A Yuki Onna's Choice

By Amanda OsterdayPublished 4 years ago 8 min read
Yuki Onna

Yukimi flew, and the train of her kimono, made of the lightest silk, billowed in her wake. The winter breeze tossed and played with it as the blades of her ancient, wobbly skates sliced through the ice. It mattered little that the straps bit into her skin when a single smooth stroke could send her to the far end of the pond.

She closed her eyes, let herself glide. Listened to the soft whisper of silk over ice. Surely flight, or ascending to the heavens, could be no better. Small wonder these contraptions had captured such attention, when that foreign dog had used them to glide the creek all those seasons past.

Her--no, their--place, and a full moon on a clear winter night was the perfect weather to request they join her.

She stopped in the middle, raised her hands to the moon and spun. Beckoned, every gesture an invitation. Snowflakes danced around her, carried by a wind softened by the screen of dark, leafless trees that enclosed this place. A sure sign of their presence.

Lights, in palest blues, the greens of spring and forest alike, even a few scattered pink and purple motes bobbed to life and converged on the fringes of the large pond. Foxfires. Spirits. No true children of the flame; such weather was anathema to them. Perhaps a bold one might join them later--though she hoped it would merely watch rather than join them on the ice.

Yet while the light surrounded her, they hesitated at the pond’s edge. They did not draw nearer, and not one of them manifested its true form.

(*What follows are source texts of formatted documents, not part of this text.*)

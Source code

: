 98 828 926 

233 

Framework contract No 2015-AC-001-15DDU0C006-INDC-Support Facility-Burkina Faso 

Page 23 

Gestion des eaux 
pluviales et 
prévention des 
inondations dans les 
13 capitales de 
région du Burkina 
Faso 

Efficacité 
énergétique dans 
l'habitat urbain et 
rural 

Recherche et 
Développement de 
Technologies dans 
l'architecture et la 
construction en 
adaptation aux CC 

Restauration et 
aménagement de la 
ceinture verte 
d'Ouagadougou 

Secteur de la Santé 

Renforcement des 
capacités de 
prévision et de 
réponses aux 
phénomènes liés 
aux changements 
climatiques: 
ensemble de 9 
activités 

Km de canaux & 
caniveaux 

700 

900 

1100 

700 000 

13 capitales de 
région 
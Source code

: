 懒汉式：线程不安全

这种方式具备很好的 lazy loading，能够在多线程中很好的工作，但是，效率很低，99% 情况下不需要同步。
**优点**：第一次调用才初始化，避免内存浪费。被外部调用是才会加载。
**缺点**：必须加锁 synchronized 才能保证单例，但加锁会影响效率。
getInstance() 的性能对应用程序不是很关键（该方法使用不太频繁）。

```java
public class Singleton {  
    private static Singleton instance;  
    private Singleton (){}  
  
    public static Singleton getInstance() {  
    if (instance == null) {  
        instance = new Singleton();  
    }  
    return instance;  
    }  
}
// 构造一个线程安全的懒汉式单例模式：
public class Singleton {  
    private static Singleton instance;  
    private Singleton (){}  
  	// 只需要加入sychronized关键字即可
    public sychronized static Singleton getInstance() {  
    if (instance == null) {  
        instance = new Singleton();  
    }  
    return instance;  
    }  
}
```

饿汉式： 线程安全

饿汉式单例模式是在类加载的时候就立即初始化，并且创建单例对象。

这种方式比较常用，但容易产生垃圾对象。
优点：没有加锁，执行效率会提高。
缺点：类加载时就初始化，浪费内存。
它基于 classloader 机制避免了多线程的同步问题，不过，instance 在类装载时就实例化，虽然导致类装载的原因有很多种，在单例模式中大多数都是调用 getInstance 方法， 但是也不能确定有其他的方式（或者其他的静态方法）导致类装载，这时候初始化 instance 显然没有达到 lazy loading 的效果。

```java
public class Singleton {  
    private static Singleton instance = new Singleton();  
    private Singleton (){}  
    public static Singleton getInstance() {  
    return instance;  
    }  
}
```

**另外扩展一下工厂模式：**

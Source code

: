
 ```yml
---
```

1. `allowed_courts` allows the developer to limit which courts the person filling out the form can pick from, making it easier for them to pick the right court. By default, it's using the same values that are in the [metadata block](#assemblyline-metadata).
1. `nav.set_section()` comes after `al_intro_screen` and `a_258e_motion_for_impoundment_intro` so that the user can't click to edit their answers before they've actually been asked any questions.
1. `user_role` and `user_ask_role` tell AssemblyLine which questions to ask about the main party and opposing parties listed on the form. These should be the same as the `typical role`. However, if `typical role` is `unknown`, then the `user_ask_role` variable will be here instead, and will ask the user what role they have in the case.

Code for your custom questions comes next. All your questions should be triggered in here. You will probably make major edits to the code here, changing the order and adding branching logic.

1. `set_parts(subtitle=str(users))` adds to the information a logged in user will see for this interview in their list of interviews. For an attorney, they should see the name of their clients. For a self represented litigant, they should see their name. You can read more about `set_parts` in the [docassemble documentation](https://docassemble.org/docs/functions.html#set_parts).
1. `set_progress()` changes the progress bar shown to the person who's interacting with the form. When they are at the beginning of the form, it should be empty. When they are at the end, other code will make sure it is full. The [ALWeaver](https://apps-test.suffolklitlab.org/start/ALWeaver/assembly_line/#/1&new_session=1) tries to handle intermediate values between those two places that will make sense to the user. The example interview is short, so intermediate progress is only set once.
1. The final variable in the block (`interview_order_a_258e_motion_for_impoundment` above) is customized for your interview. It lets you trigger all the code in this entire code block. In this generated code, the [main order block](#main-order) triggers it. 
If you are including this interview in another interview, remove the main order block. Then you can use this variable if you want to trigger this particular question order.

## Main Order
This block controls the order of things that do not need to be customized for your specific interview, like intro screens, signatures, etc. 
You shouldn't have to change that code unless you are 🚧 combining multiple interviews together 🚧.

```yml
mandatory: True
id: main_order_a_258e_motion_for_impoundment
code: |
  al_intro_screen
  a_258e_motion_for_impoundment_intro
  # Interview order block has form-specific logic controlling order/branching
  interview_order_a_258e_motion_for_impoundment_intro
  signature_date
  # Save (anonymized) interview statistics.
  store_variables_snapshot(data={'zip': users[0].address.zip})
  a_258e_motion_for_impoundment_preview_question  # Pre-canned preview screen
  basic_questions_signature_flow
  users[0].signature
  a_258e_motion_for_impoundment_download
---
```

“Come, little ones,” she murmured, in a voice that echoed a blizzard’s first stirrings. “It is safe. No monk lurks among the trees this night, waiting to banish us. No mortal lingers within a—”

“Hana-san.”

She stilled, though her skates propelled her forward. “That is not my name.”

“But it was once,” another voice said. Hearing it made her think of times long passed— perhaps an echo of someone she had once heard speak. Power thrummed, making the ice beneath her feet shiver. The blades sank deeper than they should have as the air filled with the flush of spring. “Long ago. And so it remains, whether or not you choose to forget.”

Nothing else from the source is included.